* Directions *
Could you set down exactly the lines of the data below, starting at the one that holds "lead to incorrect behavior in programs." and ending at the one that holds "guarantee that the", both included, and only those?

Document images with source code
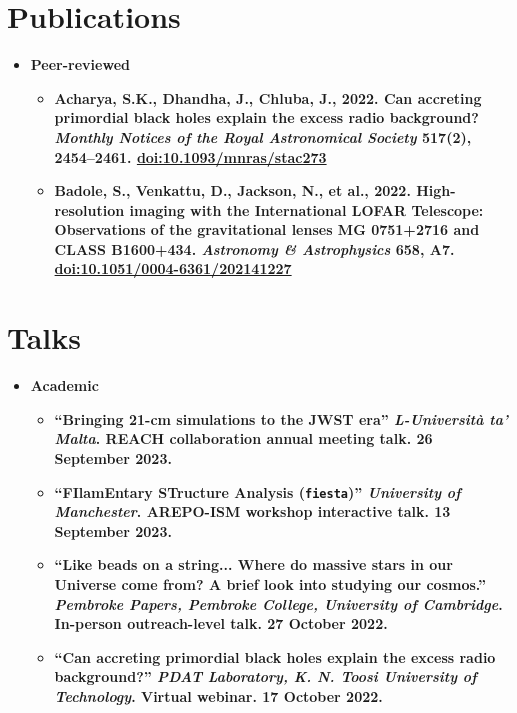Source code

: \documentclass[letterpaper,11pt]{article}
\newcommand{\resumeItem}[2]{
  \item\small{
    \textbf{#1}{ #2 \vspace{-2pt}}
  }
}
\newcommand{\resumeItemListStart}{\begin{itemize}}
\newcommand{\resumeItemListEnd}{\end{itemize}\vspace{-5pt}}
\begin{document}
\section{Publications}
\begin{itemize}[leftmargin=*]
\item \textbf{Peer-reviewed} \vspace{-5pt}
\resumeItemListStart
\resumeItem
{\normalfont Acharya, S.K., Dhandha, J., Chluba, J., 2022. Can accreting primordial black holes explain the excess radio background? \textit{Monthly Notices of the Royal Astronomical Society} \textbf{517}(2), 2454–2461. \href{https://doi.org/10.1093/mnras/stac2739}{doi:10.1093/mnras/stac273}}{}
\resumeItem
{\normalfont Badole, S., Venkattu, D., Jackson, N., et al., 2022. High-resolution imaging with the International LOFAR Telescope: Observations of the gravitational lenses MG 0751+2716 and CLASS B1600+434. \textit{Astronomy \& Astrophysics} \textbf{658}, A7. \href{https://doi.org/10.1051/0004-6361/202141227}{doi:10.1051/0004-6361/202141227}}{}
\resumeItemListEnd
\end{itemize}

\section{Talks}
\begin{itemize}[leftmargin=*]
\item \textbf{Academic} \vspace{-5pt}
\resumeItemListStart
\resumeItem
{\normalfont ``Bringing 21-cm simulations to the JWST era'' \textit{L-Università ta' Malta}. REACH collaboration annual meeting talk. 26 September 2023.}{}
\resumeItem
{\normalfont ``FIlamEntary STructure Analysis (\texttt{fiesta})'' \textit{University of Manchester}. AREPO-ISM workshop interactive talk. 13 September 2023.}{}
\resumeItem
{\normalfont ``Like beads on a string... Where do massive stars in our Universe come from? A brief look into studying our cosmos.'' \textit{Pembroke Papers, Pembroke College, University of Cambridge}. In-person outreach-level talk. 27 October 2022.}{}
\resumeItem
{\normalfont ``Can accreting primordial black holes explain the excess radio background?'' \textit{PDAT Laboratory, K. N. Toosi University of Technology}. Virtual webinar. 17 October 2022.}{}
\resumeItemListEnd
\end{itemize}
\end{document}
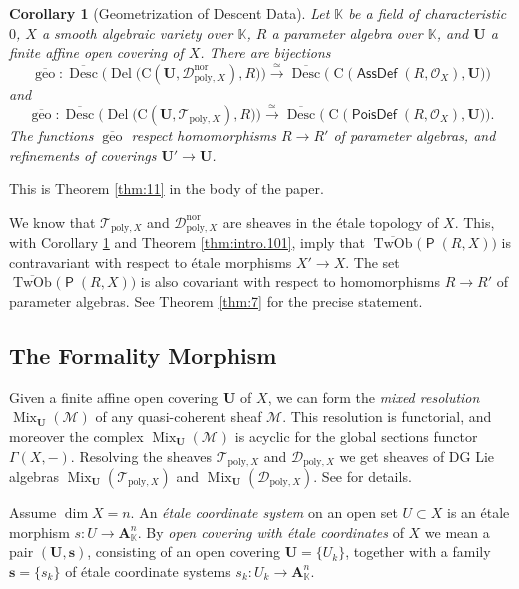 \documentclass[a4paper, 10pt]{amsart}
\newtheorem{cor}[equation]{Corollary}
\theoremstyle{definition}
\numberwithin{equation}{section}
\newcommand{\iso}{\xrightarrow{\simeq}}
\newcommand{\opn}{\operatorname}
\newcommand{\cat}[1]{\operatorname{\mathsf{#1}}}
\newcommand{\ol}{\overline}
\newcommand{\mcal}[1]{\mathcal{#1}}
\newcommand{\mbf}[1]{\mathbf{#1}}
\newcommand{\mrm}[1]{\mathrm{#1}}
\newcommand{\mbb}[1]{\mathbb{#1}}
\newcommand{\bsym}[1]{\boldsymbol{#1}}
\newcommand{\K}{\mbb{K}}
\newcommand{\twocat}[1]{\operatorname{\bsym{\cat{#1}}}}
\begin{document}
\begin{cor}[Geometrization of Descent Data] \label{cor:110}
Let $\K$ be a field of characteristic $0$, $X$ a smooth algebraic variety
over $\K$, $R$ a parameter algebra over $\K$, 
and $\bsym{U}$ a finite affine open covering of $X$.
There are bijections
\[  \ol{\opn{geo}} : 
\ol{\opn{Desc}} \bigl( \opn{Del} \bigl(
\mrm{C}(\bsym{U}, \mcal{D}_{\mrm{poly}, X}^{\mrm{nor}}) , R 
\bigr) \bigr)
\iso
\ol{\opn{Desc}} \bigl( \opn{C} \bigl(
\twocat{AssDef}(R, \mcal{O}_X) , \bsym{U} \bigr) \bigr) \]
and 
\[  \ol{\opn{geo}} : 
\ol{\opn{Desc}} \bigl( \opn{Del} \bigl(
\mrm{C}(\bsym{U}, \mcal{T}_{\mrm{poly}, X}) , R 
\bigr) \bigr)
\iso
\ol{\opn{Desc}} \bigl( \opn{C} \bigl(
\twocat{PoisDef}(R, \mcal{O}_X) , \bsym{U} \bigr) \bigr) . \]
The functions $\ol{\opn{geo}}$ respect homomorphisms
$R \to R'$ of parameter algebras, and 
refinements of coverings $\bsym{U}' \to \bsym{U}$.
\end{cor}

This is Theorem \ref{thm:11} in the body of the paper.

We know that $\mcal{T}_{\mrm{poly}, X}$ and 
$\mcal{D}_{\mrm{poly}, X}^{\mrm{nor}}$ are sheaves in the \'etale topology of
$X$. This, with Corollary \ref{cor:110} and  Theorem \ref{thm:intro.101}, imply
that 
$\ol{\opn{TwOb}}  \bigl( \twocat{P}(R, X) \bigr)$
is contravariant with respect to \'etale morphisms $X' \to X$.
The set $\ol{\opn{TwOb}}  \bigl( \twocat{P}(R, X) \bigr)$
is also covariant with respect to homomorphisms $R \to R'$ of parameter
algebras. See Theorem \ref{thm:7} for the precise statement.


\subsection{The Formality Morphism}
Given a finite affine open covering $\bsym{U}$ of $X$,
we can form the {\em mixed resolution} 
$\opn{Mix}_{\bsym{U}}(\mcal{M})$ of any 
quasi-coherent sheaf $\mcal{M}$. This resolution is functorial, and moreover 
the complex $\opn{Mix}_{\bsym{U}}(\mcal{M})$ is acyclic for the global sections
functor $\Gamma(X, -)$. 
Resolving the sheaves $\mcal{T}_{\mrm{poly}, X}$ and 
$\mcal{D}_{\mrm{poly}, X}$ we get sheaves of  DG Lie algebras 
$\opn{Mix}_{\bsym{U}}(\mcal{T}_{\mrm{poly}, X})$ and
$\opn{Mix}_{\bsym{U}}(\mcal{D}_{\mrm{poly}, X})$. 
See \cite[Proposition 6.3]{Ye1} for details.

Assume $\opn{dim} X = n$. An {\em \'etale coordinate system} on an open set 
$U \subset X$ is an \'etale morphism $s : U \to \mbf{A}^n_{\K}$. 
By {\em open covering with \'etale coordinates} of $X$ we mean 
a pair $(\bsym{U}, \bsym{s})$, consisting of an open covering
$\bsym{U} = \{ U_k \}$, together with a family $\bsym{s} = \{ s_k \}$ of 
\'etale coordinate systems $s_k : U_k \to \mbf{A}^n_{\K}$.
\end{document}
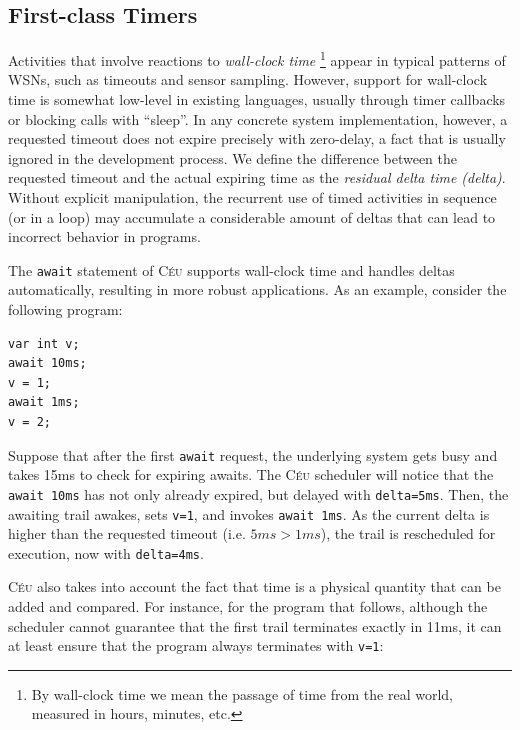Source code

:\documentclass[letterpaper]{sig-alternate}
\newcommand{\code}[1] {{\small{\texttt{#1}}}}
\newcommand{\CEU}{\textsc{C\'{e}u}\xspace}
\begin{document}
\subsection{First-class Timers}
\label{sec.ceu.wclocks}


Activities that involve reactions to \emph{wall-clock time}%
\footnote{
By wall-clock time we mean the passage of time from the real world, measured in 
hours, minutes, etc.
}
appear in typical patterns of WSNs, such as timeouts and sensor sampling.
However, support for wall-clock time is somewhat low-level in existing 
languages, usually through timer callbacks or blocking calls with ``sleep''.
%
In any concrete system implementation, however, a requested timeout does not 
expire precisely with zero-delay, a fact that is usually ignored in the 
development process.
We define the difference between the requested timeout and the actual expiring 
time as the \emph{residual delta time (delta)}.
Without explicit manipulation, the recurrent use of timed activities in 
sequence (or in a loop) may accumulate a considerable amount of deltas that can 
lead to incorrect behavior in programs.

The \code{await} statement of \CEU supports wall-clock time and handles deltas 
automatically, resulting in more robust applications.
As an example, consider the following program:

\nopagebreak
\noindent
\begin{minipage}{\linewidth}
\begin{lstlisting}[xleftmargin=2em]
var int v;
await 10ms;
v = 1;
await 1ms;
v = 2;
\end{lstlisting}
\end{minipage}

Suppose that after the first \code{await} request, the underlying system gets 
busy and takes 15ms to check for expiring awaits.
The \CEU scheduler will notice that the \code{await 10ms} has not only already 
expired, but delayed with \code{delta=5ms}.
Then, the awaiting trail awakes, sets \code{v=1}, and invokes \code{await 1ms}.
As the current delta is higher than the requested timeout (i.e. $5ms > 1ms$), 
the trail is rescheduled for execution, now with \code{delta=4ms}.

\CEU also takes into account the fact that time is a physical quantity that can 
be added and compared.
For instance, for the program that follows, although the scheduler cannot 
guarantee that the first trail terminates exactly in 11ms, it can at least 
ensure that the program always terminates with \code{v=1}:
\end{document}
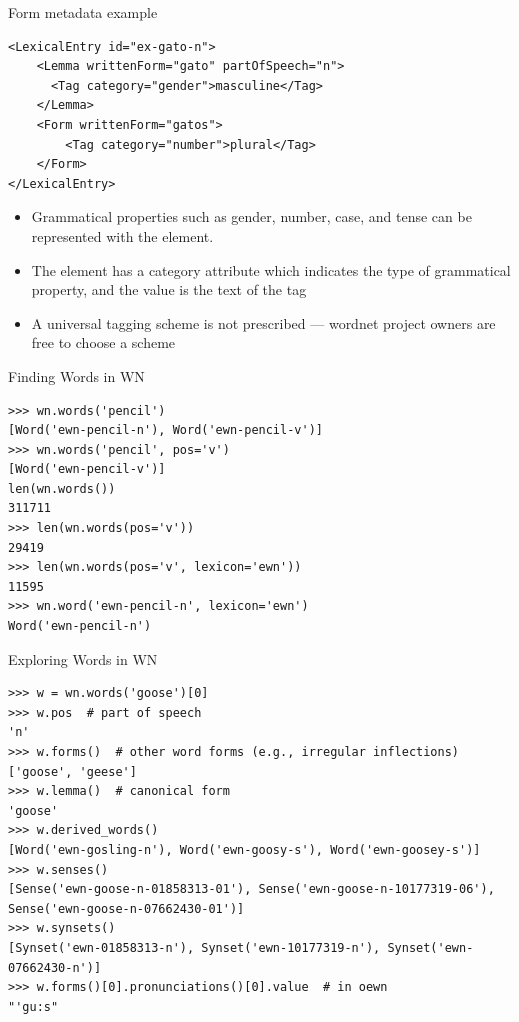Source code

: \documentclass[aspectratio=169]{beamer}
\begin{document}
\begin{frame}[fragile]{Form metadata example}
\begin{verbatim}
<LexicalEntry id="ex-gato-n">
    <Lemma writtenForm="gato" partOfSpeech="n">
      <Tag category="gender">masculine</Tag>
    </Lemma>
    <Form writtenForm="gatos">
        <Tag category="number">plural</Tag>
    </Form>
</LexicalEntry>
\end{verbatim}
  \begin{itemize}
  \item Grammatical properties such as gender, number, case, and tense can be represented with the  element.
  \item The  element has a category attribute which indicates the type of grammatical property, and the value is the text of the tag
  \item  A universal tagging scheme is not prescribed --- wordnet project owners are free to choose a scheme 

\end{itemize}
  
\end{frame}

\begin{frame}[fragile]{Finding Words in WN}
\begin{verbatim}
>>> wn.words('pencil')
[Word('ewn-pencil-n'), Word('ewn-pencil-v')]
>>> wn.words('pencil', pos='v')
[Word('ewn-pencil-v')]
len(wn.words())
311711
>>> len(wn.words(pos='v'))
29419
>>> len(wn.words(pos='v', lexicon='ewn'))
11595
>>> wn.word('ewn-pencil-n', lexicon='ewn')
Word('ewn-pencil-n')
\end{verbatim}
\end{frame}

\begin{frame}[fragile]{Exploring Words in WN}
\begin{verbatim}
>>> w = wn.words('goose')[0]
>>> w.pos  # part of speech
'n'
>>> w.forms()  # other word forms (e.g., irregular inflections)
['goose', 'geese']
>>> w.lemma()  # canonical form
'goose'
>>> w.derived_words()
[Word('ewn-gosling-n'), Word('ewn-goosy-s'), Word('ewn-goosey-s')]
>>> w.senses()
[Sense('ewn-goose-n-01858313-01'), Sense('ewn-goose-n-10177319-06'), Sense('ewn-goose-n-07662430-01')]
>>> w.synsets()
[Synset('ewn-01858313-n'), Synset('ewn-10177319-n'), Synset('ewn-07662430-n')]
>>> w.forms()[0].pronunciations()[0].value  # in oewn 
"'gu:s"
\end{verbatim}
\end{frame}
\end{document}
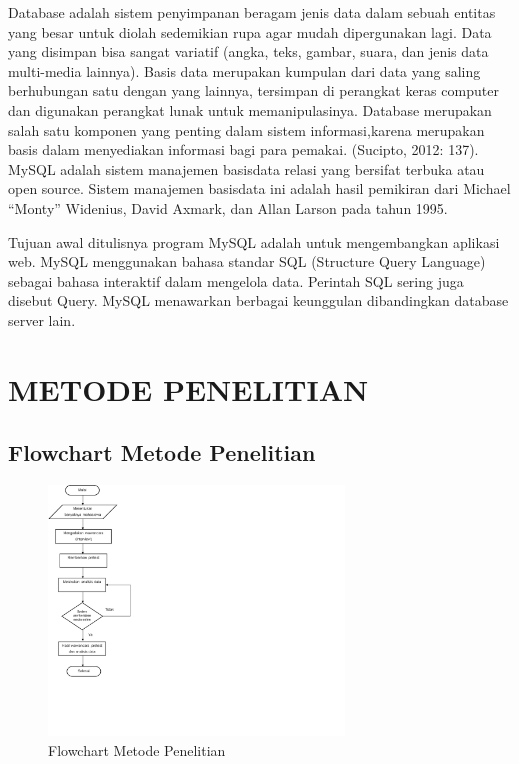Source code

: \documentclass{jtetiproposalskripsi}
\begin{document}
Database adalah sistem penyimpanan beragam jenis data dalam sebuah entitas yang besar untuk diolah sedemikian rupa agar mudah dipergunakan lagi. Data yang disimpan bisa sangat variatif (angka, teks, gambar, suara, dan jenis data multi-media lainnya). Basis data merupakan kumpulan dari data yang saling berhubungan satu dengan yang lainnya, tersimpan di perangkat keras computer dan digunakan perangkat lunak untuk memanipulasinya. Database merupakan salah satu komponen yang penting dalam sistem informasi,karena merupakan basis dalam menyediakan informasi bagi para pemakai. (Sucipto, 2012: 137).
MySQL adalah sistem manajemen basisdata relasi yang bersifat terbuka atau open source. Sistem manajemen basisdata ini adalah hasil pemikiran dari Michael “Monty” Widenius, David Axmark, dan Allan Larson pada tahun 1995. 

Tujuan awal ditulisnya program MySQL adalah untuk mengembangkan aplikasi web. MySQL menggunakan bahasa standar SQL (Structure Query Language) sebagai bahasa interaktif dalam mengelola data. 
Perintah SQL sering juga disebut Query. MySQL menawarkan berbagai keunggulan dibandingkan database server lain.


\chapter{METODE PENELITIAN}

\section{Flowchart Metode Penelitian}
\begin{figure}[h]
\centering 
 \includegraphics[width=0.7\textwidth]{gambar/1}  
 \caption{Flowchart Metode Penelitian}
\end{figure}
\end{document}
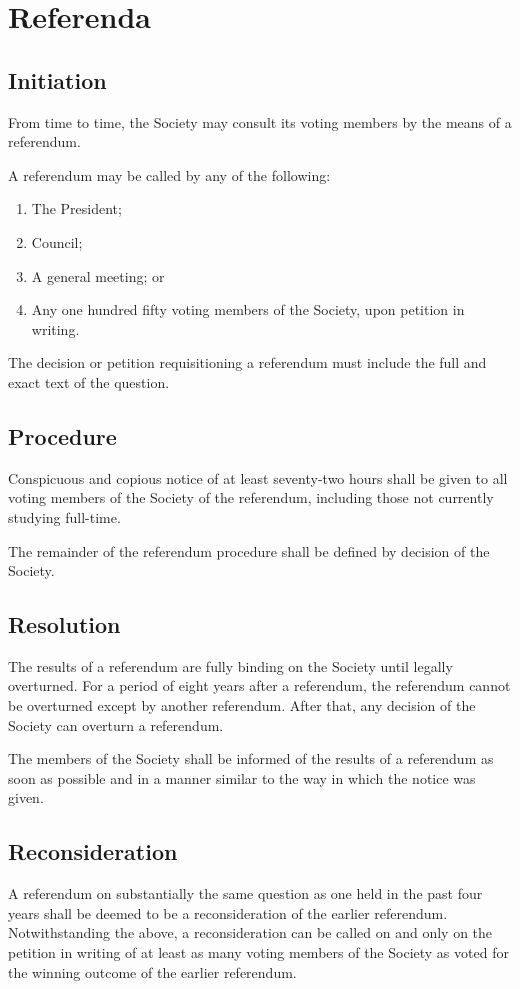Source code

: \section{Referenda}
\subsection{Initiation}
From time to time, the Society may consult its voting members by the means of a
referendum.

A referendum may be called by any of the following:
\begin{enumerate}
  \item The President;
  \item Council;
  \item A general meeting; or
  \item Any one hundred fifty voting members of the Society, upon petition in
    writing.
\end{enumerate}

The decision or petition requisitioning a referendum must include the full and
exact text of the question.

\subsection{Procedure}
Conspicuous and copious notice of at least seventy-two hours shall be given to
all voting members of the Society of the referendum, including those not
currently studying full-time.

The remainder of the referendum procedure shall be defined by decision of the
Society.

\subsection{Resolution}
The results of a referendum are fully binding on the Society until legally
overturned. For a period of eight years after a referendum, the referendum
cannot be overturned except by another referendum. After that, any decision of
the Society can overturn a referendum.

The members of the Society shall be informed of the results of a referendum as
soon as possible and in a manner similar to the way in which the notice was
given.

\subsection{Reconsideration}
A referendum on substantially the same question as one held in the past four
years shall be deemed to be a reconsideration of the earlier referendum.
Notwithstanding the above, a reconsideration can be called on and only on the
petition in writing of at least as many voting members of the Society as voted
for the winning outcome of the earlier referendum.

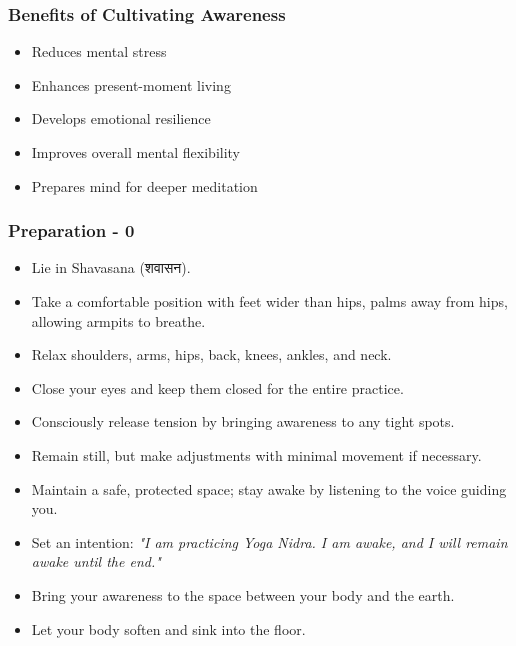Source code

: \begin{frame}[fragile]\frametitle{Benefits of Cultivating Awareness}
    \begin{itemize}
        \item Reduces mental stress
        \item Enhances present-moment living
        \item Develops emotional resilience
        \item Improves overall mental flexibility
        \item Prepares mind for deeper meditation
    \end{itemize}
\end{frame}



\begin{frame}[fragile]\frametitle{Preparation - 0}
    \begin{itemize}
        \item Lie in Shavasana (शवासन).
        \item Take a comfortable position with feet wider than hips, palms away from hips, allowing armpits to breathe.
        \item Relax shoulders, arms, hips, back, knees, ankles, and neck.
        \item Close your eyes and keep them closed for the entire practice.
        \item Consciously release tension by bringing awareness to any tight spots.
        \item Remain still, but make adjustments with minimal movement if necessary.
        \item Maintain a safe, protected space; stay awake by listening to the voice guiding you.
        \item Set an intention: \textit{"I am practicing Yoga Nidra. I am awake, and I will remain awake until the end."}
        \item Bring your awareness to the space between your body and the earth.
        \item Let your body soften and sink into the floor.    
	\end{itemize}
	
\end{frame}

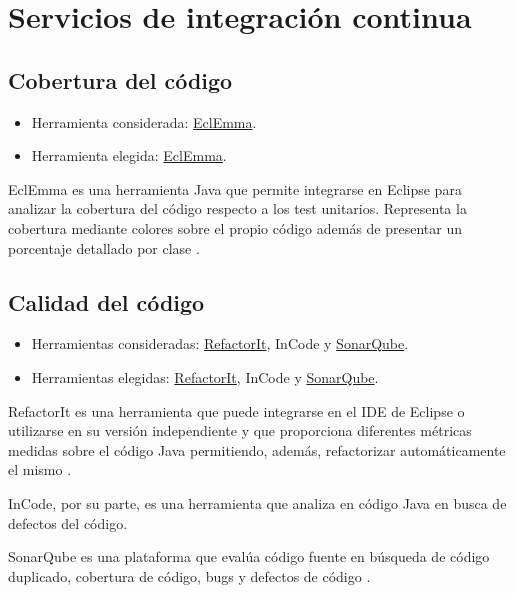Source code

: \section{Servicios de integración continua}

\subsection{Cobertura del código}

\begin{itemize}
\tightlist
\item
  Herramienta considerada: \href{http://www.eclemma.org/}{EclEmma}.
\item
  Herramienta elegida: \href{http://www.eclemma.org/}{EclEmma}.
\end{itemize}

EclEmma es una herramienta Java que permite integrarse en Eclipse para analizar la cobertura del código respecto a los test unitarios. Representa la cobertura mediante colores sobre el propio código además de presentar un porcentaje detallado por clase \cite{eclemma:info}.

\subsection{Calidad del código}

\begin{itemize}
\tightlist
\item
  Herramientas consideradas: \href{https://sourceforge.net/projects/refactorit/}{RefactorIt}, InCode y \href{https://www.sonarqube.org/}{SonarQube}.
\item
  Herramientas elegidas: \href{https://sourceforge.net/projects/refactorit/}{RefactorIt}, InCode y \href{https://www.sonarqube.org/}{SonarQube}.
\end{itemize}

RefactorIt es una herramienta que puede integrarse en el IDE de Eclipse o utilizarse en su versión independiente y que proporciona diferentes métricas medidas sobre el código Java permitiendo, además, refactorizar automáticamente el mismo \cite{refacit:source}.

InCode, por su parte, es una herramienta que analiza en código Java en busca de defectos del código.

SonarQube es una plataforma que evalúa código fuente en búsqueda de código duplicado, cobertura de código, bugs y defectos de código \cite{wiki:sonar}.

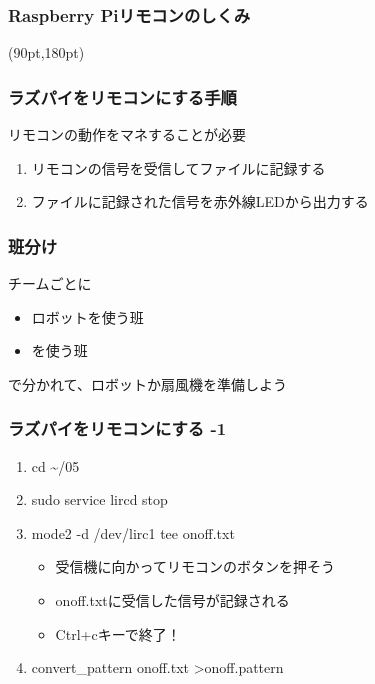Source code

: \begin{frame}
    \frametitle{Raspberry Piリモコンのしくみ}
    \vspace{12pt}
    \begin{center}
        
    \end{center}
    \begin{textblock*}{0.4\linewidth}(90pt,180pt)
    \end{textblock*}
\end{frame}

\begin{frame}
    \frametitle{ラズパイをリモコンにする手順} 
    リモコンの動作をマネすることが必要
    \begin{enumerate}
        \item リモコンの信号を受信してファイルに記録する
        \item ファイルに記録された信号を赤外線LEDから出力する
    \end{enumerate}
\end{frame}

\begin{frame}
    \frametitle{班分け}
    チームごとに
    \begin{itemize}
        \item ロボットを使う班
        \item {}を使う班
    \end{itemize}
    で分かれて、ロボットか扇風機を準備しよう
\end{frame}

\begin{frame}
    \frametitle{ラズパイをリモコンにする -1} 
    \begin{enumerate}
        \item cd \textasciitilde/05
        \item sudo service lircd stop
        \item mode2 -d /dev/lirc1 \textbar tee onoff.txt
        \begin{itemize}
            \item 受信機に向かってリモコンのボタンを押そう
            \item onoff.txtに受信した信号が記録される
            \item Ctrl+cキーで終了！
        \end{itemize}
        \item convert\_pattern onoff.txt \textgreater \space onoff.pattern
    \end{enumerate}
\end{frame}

* Written response *
lead to incorrect behavior in programs.

The \code{await} statement of \CEU supports wall-clock time and handles deltas 
automatically, resulting in more robust applications.
As an example, consider the following program:

\nopagebreak
\noindent
\begin{minipage}{\linewidth}
\begin{lstlisting}[xleftmargin=2em]
var int v;
await 10ms;
v = 1;
await 1ms;
v = 2;
\end{lstlisting}
\end{minipage}

Suppose that after the first \code{await} request, the underlying system gets 
busy and takes 15ms to check for expiring awaits.
The \CEU scheduler will notice that the \code{await 10ms} has not only already 
expired, but delayed with \code{delta=5ms}.
Then, the awaiting trail awakes, sets \code{v=1}, and invokes \code{await 1ms}.
As the current delta is higher than the requested timeout (i.e. $5ms > 1ms$), 
the trail is rescheduled for execution, now with \code{delta=4ms}.

\CEU also takes into account the fact that time is a physical quantity that can 
be added and compared.
For instance, for the program that follows, although the scheduler cannot 
guarantee that the first trail terminates exactly in 11ms, it can at least 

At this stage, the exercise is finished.